Threats to kill
Threats to kill

The following Corporate Crime practice note provides comprehensive and up to date legal information covering:

  • Threats to kill
  • The offence of threats to kill
  • Elements of the offence of threats to kill
  • Meaning of 'without lawful excuse'
  • Making 'threats'
  • Immediacy of threat
  • Intention
  • Drafting considerations
  • Sentencing for the offence of threats to kill

The offence of threats to kill

The offence of threats to kill is an offence which can be tried in the magistrates' court or the Crown Court. The magistrates' court is likely to decline jurisdiction if there are repeated threats or a visible weapon.

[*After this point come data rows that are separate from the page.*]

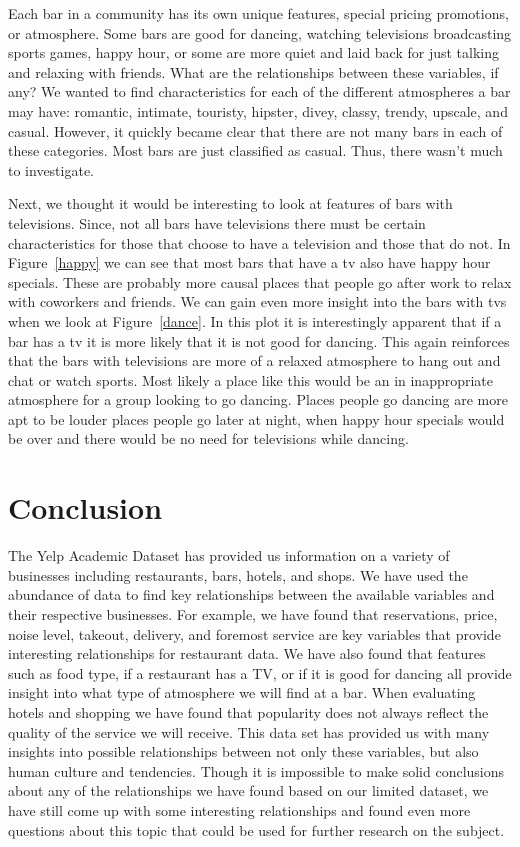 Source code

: \documentclass[11pt]{article}
\begin{document}
\vspace{5mm}
Each bar in a community has its own unique features, special pricing promotions, or atmosphere.  Some bars are good for dancing, watching televisions broadcasting sports games, happy hour, or some are more quiet and laid back for just talking and relaxing with friends.  What are the relationships between these variables, if any?  We wanted to find characteristics for each of the  different atmospheres a bar may have: romantic, intimate, touristy, hipster, divey, classy, trendy, upscale, and casual.  However, it quickly became clear that there are not many bars in each of these categories.  Most bars are just classified as casual.  Thus, there wasn't much to investigate.



Next, we thought it would be interesting to look at features of bars with televisions.  Since, not all bars have televisions there must be certain characteristics for those that choose to have a television and those that do not.   In  Figure~\ref{happy} we can see that most bars that have a tv also have happy hour specials.  These are probably more causal places that people go after work to relax with coworkers and friends.  We can gain even more insight into the bars with tvs when we look at  Figure~\ref{dance}.  In this plot it is interestingly apparent that if a bar has a tv it is more likely that it is not good for dancing.  This again reinforces that the bars with televisions are more of a relaxed atmosphere to hang out and chat or watch sports.  Most likely a place like this would be an in inappropriate atmosphere for a group looking to go dancing.  Places people go dancing are more apt to be louder places people go later at night, when happy hour specials would be over and there would be no need for televisions while dancing.  



\section{Conclusion}

The Yelp Academic Dataset has provided us information on a variety of businesses including restaurants, bars, hotels, and shops.  We have used the abundance of data to find key relationships between the available variables and their respective businesses.  For example, we have found that reservations, price, noise level, takeout, delivery, and foremost service are key variables that provide interesting relationships for restaurant data.  We have also found that features such as food type, if a restaurant has a TV, or if it is good for dancing all provide insight into what type of atmosphere we will find at a bar.  When evaluating hotels and shopping we have found that popularity does not always reflect the quality of the service we will receive.  This data set has provided us with many insights into possible relationships between not only these variables, but also human culture and tendencies.  Though it is impossible to make solid conclusions about any of the relationships we have found based on our limited dataset, we have still come up with some interesting relationships and found even more questions about this topic that could be used for further research on the subject.
\end{document}
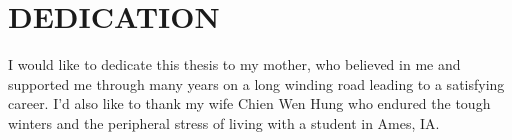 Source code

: \chapter*{DEDICATION}

I would like to dedicate this thesis to my mother, who believed in me and supported me through many years on a long winding road leading to a satisfying career.  I'd also like to thank my wife Chien Wen Hung who endured the tough winters and the peripheral stress of living with a student in Ames, IA.

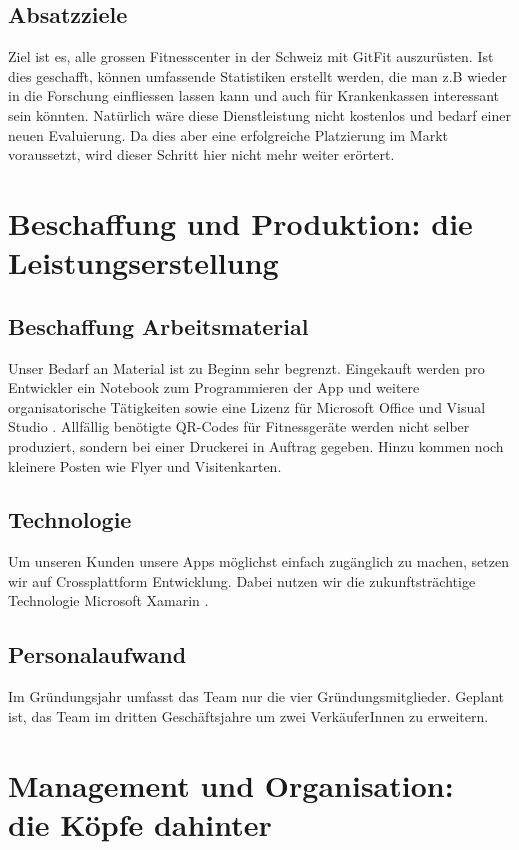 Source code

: \subsection{Absatzziele}
Ziel ist es, alle grossen Fitnesscenter in der Schweiz mit GitFit auszurüsten. Ist dies geschafft, können umfassende Statistiken erstellt werden, die man z.B wieder in die Forschung einfliessen lassen kann und auch für Krankenkassen interessant sein könnten. Natürlich wäre diese Dienstleistung nicht kostenlos und bedarf einer neuen Evaluierung. Da dies aber eine erfolgreiche Platzierung im Markt voraussetzt, wird dieser Schritt hier nicht mehr weiter erörtert.

\clearpage
\section{Beschaffung und Produktion: die Leistungserstellung}
\subsection{Beschaffung Arbeitsmaterial}
Unser Bedarf an Material ist zu Beginn sehr begrenzt. Eingekauft werden pro Entwickler ein Notebook zum Programmieren der App und weitere organisatorische Tätigkeiten sowie eine Lizenz für Microsoft Office und Visual Studio \cite{visual-studio}. Allfällig benötigte QR-Codes für Fitnessgeräte werden nicht selber produziert, sondern bei einer Druckerei in Auftrag gegeben. Hinzu kommen noch kleinere Posten wie Flyer und Visitenkarten.
\subsection{Technologie}
Um unseren Kunden unsere Apps möglichst einfach zugänglich zu machen, setzen wir auf Crossplattform Entwicklung. Dabei nutzen wir die zukunftsträchtige Technologie Microsoft Xamarin \cite{xamarin} .
\subsection{Personalaufwand}
Im Gründungsjahr umfasst das Team nur die vier Gründungsmitglieder. Geplant ist, das Team im dritten Geschäftsjahre um zwei VerkäuferInnen zu erweitern.

\clearpage
\section{Management und Organisation:  \\ \hspace{25pt}die Köpfe dahinter}

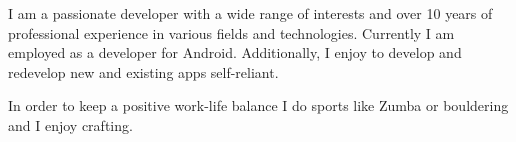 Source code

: 

\begin{cvparagraph}

I am a passionate developer with a wide range of interests and over 10 years of professional experience in various fields and 
technologies. Currently I am employed as a developer for Android. Additionally, I enjoy to develop and redevelop new and existing apps self-reliant. 

In order to keep a positive work-life balance I do sports like Zumba or bouldering and I enjoy crafting.
\end{cvparagraph}
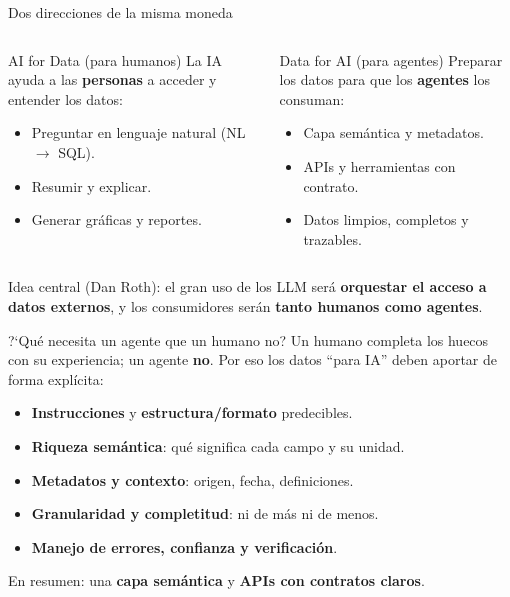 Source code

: \documentclass[aspectratio=169]{beamer}
\begin{document}
\begin{frame}{Dos direcciones de la misma moneda}
  \begin{columns}[t]
      \begin{block}{AI for Data (para humanos)}
        La IA ayuda a las \textbf{personas} a acceder y entender los datos:
        \begin{itemize}
          \item Preguntar en lenguaje natural (NL $\to$ SQL).
          \item Resumir y explicar.
          \item Generar gr\'aficas y reportes.
        \end{itemize}
      \end{block}
      \begin{block}{Data for AI (para agentes)}
        Preparar los datos para que los \textbf{agentes} los consuman:
        \begin{itemize}
          \item Capa sem\'antica y metadatos.
          \item APIs y herramientas con contrato.
          \item Datos limpios, completos y trazables.
        \end{itemize}
      \end{block}
  \end{columns}
  \vspace{0.4em}
  \footnotesize Idea central (Dan Roth): el gran uso de los LLM ser\'a
  \textbf{orquestar el acceso a datos externos}, y los consumidores ser\'an
  \textbf{tanto humanos como agentes}.
\end{frame}

\begin{frame}{?`Qu\'e necesita un agente que un humano no?}
  Un humano completa los huecos con su experiencia; un agente \textbf{no}. Por eso
  los datos ``para IA'' deben aportar de forma expl\'icita:
  \begin{itemize}
    \item \textbf{Instrucciones} y \textbf{estructura/formato} predecibles.
    \item \textbf{Riqueza sem\'antica}: qu\'e significa cada campo y su unidad.
    \item \textbf{Metadatos y contexto}: origen, fecha, definiciones.
    \item \textbf{Granularidad y completitud}: ni de m\'as ni de menos.
    \item \textbf{Manejo de errores, confianza y verificaci\'on}.
  \end{itemize}
  \vspace{0.2em}
  En resumen: una \textbf{capa sem\'antica} y \textbf{APIs con contratos claros}.
\end{frame}
\end{document}
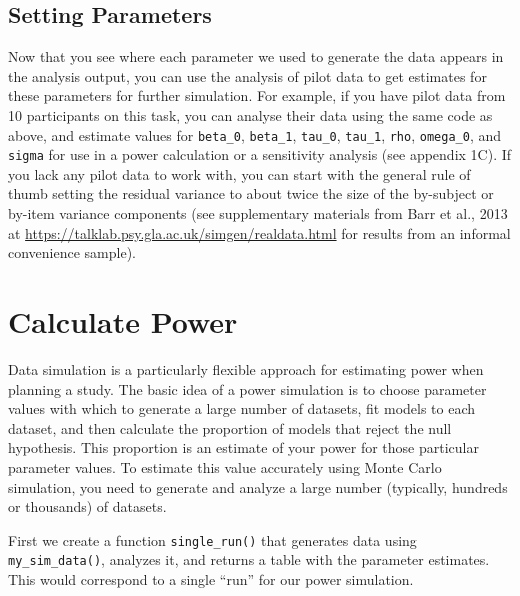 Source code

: \documentclass[
  english,
  doc,floatsintext]{apa6}
\begin{document}
\hypertarget{setting-parameters}{%
\subsection{Setting Parameters}\label{setting-parameters}}

Now that you see where each parameter we used to generate the data appears in the analysis output, you can use the analysis of pilot data to get estimates for these parameters for further simulation. For example, if you have pilot data from 10 participants on this task, you can analyse their data using the same code as above, and estimate values for \texttt{beta\_0}, \texttt{beta\_1}, \texttt{tau\_0}, \texttt{tau\_1}, \texttt{rho}, \texttt{omega\_0}, and \texttt{sigma} for use in a power calculation or a sensitivity analysis (see appendix 1C). If you lack any pilot data to work with, you can start with the general rule of thumb setting the residual variance to about twice the size of the by-subject or by-item variance components (see supplementary materials from Barr et al., 2013 at \url{https://talklab.psy.gla.ac.uk/simgen/realdata.html} for results from an informal convenience sample).

\hypertarget{calculate-power}{%
\section{Calculate Power}\label{calculate-power}}

Data simulation is a particularly flexible approach for estimating power when planning a study. The basic idea of a power simulation is to choose parameter values with which to generate a large number of datasets, fit models to each dataset, and then calculate the proportion of models that reject the null hypothesis. This proportion is an estimate of your power for those particular parameter values. To estimate this value accurately using Monte Carlo simulation, you need to generate and analyze a large number (typically, hundreds or thousands) of datasets.

First we create a function \texttt{single\_run()} that generates data using \texttt{my\_sim\_data()}, analyzes it, and returns a table with the parameter estimates. This would correspond to a single \enquote{run} for our power simulation.
\end{document}
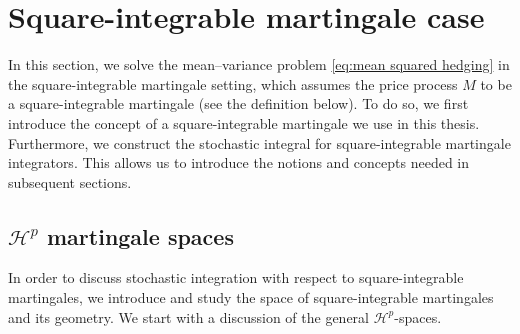 \documentclass[11pt,a4paper,twoside,openany]{report}
\numberwithin{equation}{section}
\theoremstyle{plain} %
\theoremstyle{definition} %
\theoremstyle{remark} %
\begin{document}
\section{Square-integrable martingale case}
In this section, we solve the mean--variance problem \eqref{eq:mean squared hedging} in the square-integrable martingale setting, which assumes the price process \(M\) to be a square-integrable martingale (see the definition below). To do so, we first introduce the concept of a square-integrable martingale we use in this thesis. Furthermore, we construct the stochastic integral for square-integrable martingale integrators. This allows us to introduce the notions and concepts needed in subsequent sections. 

\subsection{\(\mathcal{H}^p\) martingale spaces}
In order to discuss stochastic integration with respect to square-integrable martingales, we introduce and study the space of square-integrable martingales and its geometry. We start with a discussion of the general \(\mathcal{H}^p\)-spaces.
 
\end{document}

Elements of the offence of threats to kill

The elements of the offence of threats to kill are set out in section 16 of the Offences Against the Person Act 1861 (OATPA 1861).

The prosecution must prove:

  1. any person without lawful excuse

  2. makes a threat to another person to kill that person or another

  3. intending that person to fear the threat would be carried out

Meaning of 'without lawful excuse'

The threat to kill must be made 'without lawful excuse'. Therefore a threat made in self defence to prevent an attack or a crime may constitute a lawful excuse, provided that it was reasonable in the circumstances to make such a threat; what was reasonable is a question for the jury.

Where the defendant raises lawful excuse it is for the prosecution to prove, beyond reasonable doubt, the absence of lawful excuse. If there is no evidence which could give rise to a lawful excuse it is incumbent upon the judge to direct the jury accordingly.

Making 'threats'

Under OATPA 1861 the threat must be made 'by a person' and not on behalf of a third party.